Work out how many lines in these entries include the string "enumerate", and give only that figure.

Dataset records:
# # # # # # #

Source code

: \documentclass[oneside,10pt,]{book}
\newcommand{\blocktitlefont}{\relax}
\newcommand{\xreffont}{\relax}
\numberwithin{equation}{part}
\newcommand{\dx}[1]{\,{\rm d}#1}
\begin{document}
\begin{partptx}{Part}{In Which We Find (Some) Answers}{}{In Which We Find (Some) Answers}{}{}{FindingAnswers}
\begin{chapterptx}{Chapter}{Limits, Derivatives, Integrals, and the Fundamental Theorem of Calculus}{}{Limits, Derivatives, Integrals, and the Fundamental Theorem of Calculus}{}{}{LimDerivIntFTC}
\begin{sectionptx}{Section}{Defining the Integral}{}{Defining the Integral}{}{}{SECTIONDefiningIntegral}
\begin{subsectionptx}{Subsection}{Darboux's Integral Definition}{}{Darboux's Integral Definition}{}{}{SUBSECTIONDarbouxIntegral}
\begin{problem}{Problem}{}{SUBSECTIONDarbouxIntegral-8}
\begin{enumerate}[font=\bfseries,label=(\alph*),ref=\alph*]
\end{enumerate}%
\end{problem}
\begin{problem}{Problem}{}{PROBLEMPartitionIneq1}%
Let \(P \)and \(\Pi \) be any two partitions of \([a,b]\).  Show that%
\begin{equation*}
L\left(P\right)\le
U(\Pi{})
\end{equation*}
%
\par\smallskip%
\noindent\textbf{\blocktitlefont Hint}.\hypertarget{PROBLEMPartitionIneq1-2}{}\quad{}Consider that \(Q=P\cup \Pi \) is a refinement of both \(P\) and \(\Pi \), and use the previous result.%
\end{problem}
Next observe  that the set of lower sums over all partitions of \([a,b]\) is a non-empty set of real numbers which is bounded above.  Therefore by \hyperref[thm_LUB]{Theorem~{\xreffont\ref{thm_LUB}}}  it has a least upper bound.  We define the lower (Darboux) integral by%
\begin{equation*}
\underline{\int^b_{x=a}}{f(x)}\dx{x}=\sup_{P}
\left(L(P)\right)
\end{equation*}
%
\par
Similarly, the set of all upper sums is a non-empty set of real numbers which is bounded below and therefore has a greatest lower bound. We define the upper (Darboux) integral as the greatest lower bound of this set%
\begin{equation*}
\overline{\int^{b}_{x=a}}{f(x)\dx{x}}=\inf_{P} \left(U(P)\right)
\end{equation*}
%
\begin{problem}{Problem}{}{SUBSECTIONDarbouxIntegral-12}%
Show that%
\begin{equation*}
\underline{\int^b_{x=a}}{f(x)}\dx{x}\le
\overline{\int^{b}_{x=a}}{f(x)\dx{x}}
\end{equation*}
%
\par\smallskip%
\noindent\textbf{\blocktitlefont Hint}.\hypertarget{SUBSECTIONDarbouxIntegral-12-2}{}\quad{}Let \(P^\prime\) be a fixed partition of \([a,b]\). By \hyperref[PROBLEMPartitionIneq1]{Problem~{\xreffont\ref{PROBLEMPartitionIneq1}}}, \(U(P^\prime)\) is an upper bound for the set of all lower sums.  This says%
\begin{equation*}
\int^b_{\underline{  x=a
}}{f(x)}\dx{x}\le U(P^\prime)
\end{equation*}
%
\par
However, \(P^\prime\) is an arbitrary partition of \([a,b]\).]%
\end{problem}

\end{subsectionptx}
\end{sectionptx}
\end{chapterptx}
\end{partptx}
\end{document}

# # # # # # #

Reply:
2